The BacktestRunner takes a job, trains the agent, evaluates on both train and test splits, computes metrics, and runs feature importance analysis — all in one call.


Building Environment Configs

The fluent builder is the cleanest way to create env configs. It handles data processing, strategy wiring, and factory creation.

from quantrl_lab.experiments.backtesting.builder import BacktestEnvironmentBuilder
from quantrl_lab.environments.stock.strategies.actions.standard import StandardActionStrategy
from quantrl_lab.environments.stock.strategies.observations.feature_aware import FeatureAwareObservationStrategy
from quantrl_lab.environments.stock.strategies.rewards.composite import CompositeReward
from quantrl_lab.environments.stock.strategies.rewards.sortino import DifferentialSortinoReward
from quantrl_lab.environments.stock.strategies.rewards.drawdown import DrawdownPenaltyReward

env_config = (
    BacktestEnvironmentBuilder()
    .with_data(train_data=train_df, test_data=test_df)
    .with_strategies(
        action=StandardActionStrategy(),
        reward=CompositeReward(
            strategies=[DifferentialSortinoReward(), DrawdownPenaltyReward()],
            weights=[0.7, 0.3],
        ),
        observation=FeatureAwareObservationStrategy(),
    )
    .with_env_params(
        initial_balance=100_000,
        window_size=20,
        transaction_cost_pct=0.001,
        slippage=0.0005,
    )
    .build()
)

The builder also accepts a custom name via BacktestEnvironmentConfig — useful for identifying results in batch runs:

from quantrl_lab.experiments.backtesting.config.environment_config import BacktestEnvironmentConfig

config = env_config
config.name = "AAPL_Sortino_w20"

With BacktestRunner.create_env_config (manual factories)

Use this when you need direct control over the factory functions:

from quantrl_lab.experiments.backtesting.runner import BacktestRunner
from quantrl_lab.environments.stock.single import SingleStockTradingEnv
from quantrl_lab.environments.stock.components.config import SingleStockEnvConfig

base_config = SingleStockEnvConfig(initial_balance=100_000, window_size=20)

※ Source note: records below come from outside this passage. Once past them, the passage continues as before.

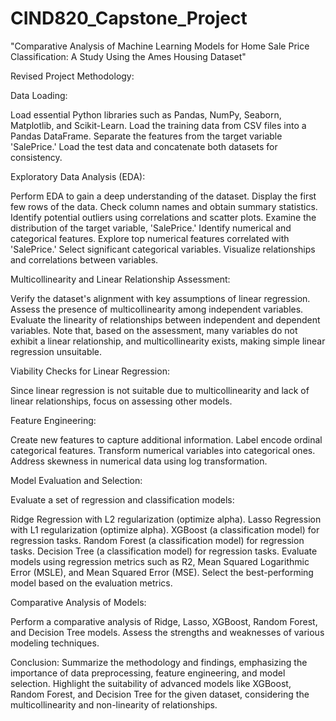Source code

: # CIND820_Capstone_Project
"Comparative Analysis of Machine Learning Models for Home Sale Price Classification: A Study Using the Ames Housing Dataset"

Revised Project Methodology:

Data Loading:

Load essential Python libraries such as Pandas, NumPy, Seaborn, Matplotlib, and Scikit-Learn.
Load the training data from CSV files into a Pandas DataFrame.
Separate the features from the target variable 'SalePrice.'
Load the test data and concatenate both datasets for consistency.

Exploratory Data Analysis (EDA):

Perform EDA to gain a deep understanding of the dataset.
Display the first few rows of the data.
Check column names and obtain summary statistics.
Identify potential outliers using correlations and scatter plots.
Examine the distribution of the target variable, 'SalePrice.'
Identify numerical and categorical features.
Explore top numerical features correlated with 'SalePrice.'
Select significant categorical variables.
Visualize relationships and correlations between variables.

Multicollinearity and Linear Relationship Assessment:

Verify the dataset's alignment with key assumptions of linear regression.
Assess the presence of multicollinearity among independent variables.
Evaluate the linearity of relationships between independent and dependent variables.
Note that, based on the assessment, many variables do not exhibit a linear relationship, and multicollinearity exists, making simple linear regression unsuitable.

Viability Checks for Linear Regression:

Since linear regression is not suitable due to multicollinearity and lack of linear relationships, focus on assessing other models.

Feature Engineering:

Create new features to capture additional information.
Label encode ordinal categorical features.
Transform numerical variables into categorical ones.
Address skewness in numerical data using log transformation.

Model Evaluation and Selection:

Evaluate a set of regression and classification models:

Ridge Regression with L2 regularization (optimize alpha).
Lasso Regression with L1 regularization (optimize alpha).
XGBoost (a classification model) for regression tasks.
Random Forest (a classification model) for regression tasks.
Decision Tree (a classification model) for regression tasks.
Evaluate models using regression metrics such as R2, Mean Squared Logarithmic Error (MSLE), and Mean Squared Error (MSE).
Select the best-performing model based on the evaluation metrics.

Comparative Analysis of Models:

Perform a comparative analysis of Ridge, Lasso, XGBoost, Random Forest, and Decision Tree models.
Assess the strengths and weaknesses of various modeling techniques.

Conclusion:
Summarize the methodology and findings, emphasizing the importance of data preprocessing, feature engineering, and model selection.
Highlight the suitability of advanced models like XGBoost, Random Forest, and Decision Tree for the given dataset, considering the multicollinearity and non-linearity of relationships.
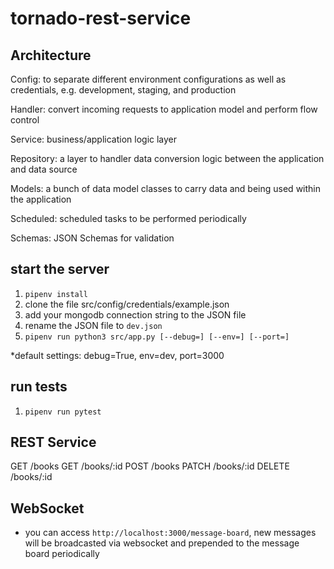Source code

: # tornado-rest-service

## Architecture

Config: to separate different environment configurations as well as credentials, e.g. development, staging, and production

Handler: convert incoming requests to application model and perform flow control

Service: business/application logic layer

Repository: a layer to handler data conversion logic between the application and data source

Models: a bunch of data model classes to carry data and being used within the application

Scheduled: scheduled tasks to be performed periodically

Schemas: JSON Schemas for validation

## start the server

1. `pipenv install`
1. clone the file src/config/credentials/example.json
1. add your mongodb connection string to the JSON file
1. rename the JSON file to `dev.json`
1. `pipenv run python3 src/app.py [--debug=] [--env=] [--port=]`

*default settings: debug=True, env=dev, port=3000

## run tests

1. `pipenv run pytest`

## REST Service

GET /books
GET /books/:id
POST /books
PATCH /books/:id
DELETE /books/:id

## WebSocket

- you can access `http://localhost:3000/message-board`, new messages will be broadcasted via websocket and prepended to the message board periodically
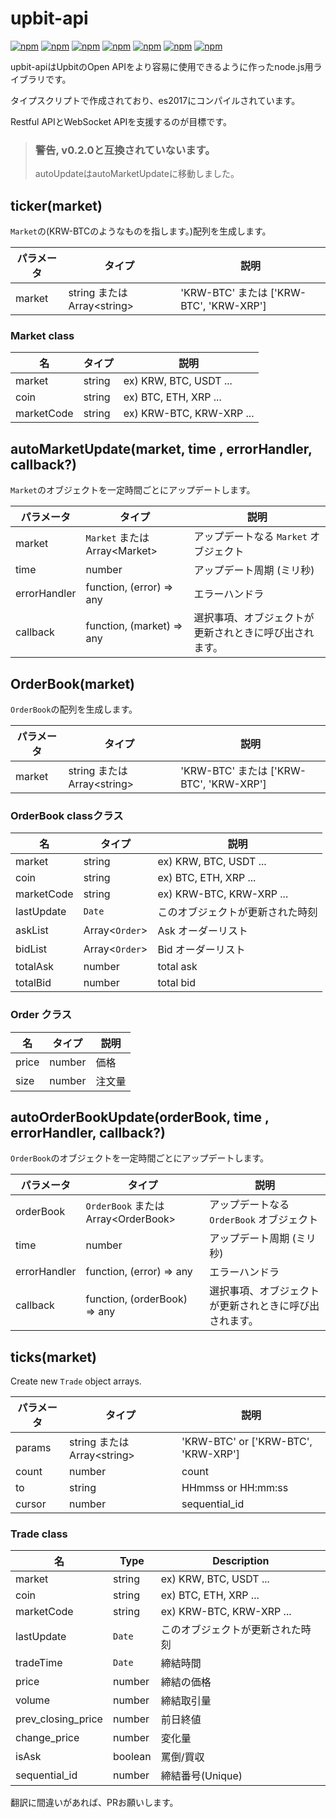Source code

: # upbit-api
[![npm](https://img.shields.io/npm/v/upbit-api.svg?style=flat-square)](https://www.npmjs.com/package/upbit-api)
[![npm](https://img.shields.io/npm/dt/upbit-api.svg?style=flat-square)](https://www.npmjs.com/package/upbit-api)
[![npm](https://img.shields.io/npm/l/upbit-api.svg?registry_uri=https%3A%2F%2Fregistry.npmjs.com&style=flat-square)](https://opensource.org/licenses/MIT)
[![npm](https://img.shields.io/badge/Readme-English-lightgray.svg?style=flat-square)](https://github.com/Shin-JaeHeon/upbit-api/blob/master/README.md)
[![npm](https://img.shields.io/badge/Readme-한국어-blue.svg?style=flat-square)](https://github.com/Shin-JaeHeon/upbit-api/blob/master/README-KR.md)
[![npm](https://img.shields.io/badge/Readme-日本語-orange.svg?style=flat-square)](https://github.com/Shin-JaeHeon/upbit-api/blob/master/README-JP.md)
[![npm](https://img.shields.io/badge/Readme-汉语-orange.svg?style=flat-square)](https://github.com/Shin-JaeHeon/upbit-api/blob/master/README-CN.md)

upbit-apiはUpbitのOpen APIをより容易に使用できるように作ったnode.js用ライブラリです。

タイプスクリプトで作成されており、es2017にコンパイルされています。

Restful APIとWebSocket APIを支援するのが目標です。

> ### 警告, v0.2.0と互換されていないます。
> autoUpdateはautoMarketUpdateに移動しました。

## ticker(market)
`Market`の(KRW-BTCのようなものを指します。)配列を生成します。

  | パラメータ       | タイプ                       | 説明                                 |
|----------------|--------------------------- |-------------------------------------|
| market         | string または Array\<string\>  | 'KRW-BTC' または ['KRW-BTC', 'KRW-XRP'] |
### Market class
| 名     | タイプ   | 説明      |
|----------------|------- |-------------|
| market         | string | ex) KRW, BTC, USDT ... |
| coin         | string | ex) BTC, ETH, XRP ... |
| marketCode         | string | ex) KRW-BTC, KRW-XRP ... |
## autoMarketUpdate(market, time , errorHandler, callback?)
`Market`のオブジェクトを一定時間ごとにアップデートします。

| パラメータ       | タイプ                         | 説明                                   |
|----------------|---------------------------   |---------------------------------------|
| market         | `Market` または Array\<Market\>  |  アップデートなる  `Market` オブジェクト |
| time           | number                       | アップデート周期 (ミリ秒) |
| errorHandler   | function, (error) => any     | エラーハンドラ  |
| callback   | function, (market) => any     |  選択事項、オブジェクトが更新されときに呼び出されます。 |

## OrderBook(market)
`OrderBook`の配列を生成します。

| パラメータ       | タイプ                       | 説明                                 |
|----------------|--------------------------- |-------------------------------------|
| market         | string または Array\<string\>  | 'KRW-BTC' または ['KRW-BTC', 'KRW-XRP'] |

### OrderBook classクラス
| 名     | タイプ   | 説明      |
|----------------|------- |-------------|
| market         | string | ex) KRW, BTC, USDT ... |
| coin         | string | ex) BTC, ETH, XRP ... |
| marketCode         | string | ex) KRW-BTC, KRW-XRP ... |
| lastUpdate         | `Date` | このオブジェクトが更新された時刻 |
| askList         | Array\<`Order`\> | Ask オーダーリスト |
| bidList         | Array\<`Order`\> | Bid オーダーリスト |
| totalAsk         |number  | total ask  |
| totalBid         |number  | total bid  |

### Order クラス
| 名     | タイプ   | 説明      |
|----------------|------- |-------------|
| price       | number | 価格|
| size        | number | 注文量 |

## autoOrderBookUpdate(orderBook, time , errorHandler, callback?)
`OrderBook`のオブジェクトを一定時間ごとにアップデートします。

| パラメータ       | タイプ                         | 説明                                   |
|----------------|---------------------------   |---------------------------------------|
| orderBook         | `OrderBook` または Array\<OrderBook\>  |アップデートなる  `OrderBook` オブジェクト |
| time           | number                       | アップデート周期 (ミリ秒) |
| errorHandler   | function, (error) => any     | エラーハンドラ  |
| callback   | function, (orderBook) => any     |  選択事項、オブジェクトが更新されときに呼び出されます。 |

## ticks(market)
Create new `Trade` object arrays.

| パラメータ     | タイプ                      | 説明                                |
|----------------|--------------------------- |-------------------------------------|
| params         | string または Array\<string\>  | 'KRW-BTC' or ['KRW-BTC', 'KRW-XRP'] |
| count          | number                     | count                               |
| to             | string                     | HHmmss or HH:mm:ss                  |
| cursor         | number                     | sequential_id                       |

### Trade class
| 名               | Type   | Description |
|--------------------|-------  |-------------|
| market             | string  | ex) KRW, BTC, USDT ... |
| coin               | string  | ex) BTC, ETH, XRP ... |
| marketCode         | string  | ex) KRW-BTC, KRW-XRP ... |
| lastUpdate         | `Date`  | このオブジェクトが更新された時刻|
| tradeTime          | `Date`  | 締結時間 |
| price              | number  | 締結の価格 |
| volume             | number  | 締結取引量  |
| prev_closing_price | number  | 前日終値 |
| change_price       | number  | 変化量  |
| isAsk              | boolean | 罵倒/買収 |
| sequential_id      | number  | 締結番号(Unique)  |

翻訳に間違いがあれば、PRお願いします。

env_config = BacktestRunner.create_env_config(
    train_env_factory=lambda: SingleStockTradingEnv(
        data=train_df, config=base_config,
        action_strategy=StandardActionStrategy(),
        reward_strategy=DifferentialSortinoReward(),
        observation_strategy=FeatureAwareObservationStrategy(),
    ),
    test_env_factory=lambda: SingleStockTradingEnv(
        data=test_df, config=base_config,
        action_strategy=StandardActionStrategy(),
        reward_strategy=DifferentialSortinoReward(),
        observation_strategy=FeatureAwareObservationStrategy(),
    ),
)

Running a Single Job

from stable_baselines3 import PPO
from quantrl_lab.experiments.backtesting.core import ExperimentJob
from quantrl_lab.experiments.backtesting.runner import BacktestRunner

job = ExperimentJob(
    algorithm_class=PPO,
    env_config=env_config,
    total_timesteps=100_000,
    n_envs=4,               # parallel envs used during training only
    num_eval_episodes=5,    # episodes run for train + test evaluation
    tags={"symbol": "AAPL", "reward": "sortino"},
)

runner = BacktestRunner(verbose=True)
result = runner.run_job(job)

The runner prints live progress via Rich:

══════════════════════════════════════════════════════════
RUNNING JOB: a3f1b2c4
Algo: PPO | Env: default_env
🔄 Training...
📊 Evaluating...
🧠 Analyzing Feature Importance...
Result:
  Train: +12.34% (Sharpe: 1.21)
  Test:   +7.89% (Sharpe: 0.94)

Inspecting results

BacktestRunner.inspect_result(result)

Prints a Rich panel with: - Job ID, algorithm, env name, status - Train / test average return and Sharpe - Max drawdown - Top learned features with importance scores - Per-episode breakdown table (return %, reward, final value, steps)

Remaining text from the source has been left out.